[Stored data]
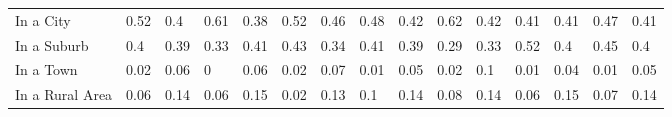 \begin{longtabu}{X[4,l] X[0.5,c] X[1,c] X[0.5,c] X[1,c] X[0.5,c] X[1,c] X[0.5,c] X[1,c] X[0.5,c] X[1,c] X[0.5,c] X[1,c] X[0.5,c] X[1,c]}
\hspace{0.2cm}In a City&0.52&0.4&0.61&0.38&0.52&0.46&0.48&0.42&0.62&0.42&0.41&0.41&0.47&0.41\\%
\hspace{0.2cm}In a Suburb&0.4&0.39&0.33&0.41&0.43&0.34&0.41&0.39&0.29&0.33&0.52&0.4&0.45&0.4\\%
\hspace{0.2cm}In a Town&0.02&0.06&0&0.06&0.02&0.07&0.01&0.05&0.02&0.1&0.01&0.04&0.01&0.05\\%
\hspace{0.2cm}In a Rural Area&0.06&0.14&0.06&0.15&0.02&0.13&0.1&0.14&0.08&0.14&0.06&0.15&0.07&0.14\\%
\end{longtabu}
\newpage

__REQUIRED ACTION__. Find each line in the records that includes the word "hspace". Report the total and nothing more.

__ANSWER BOX__. 4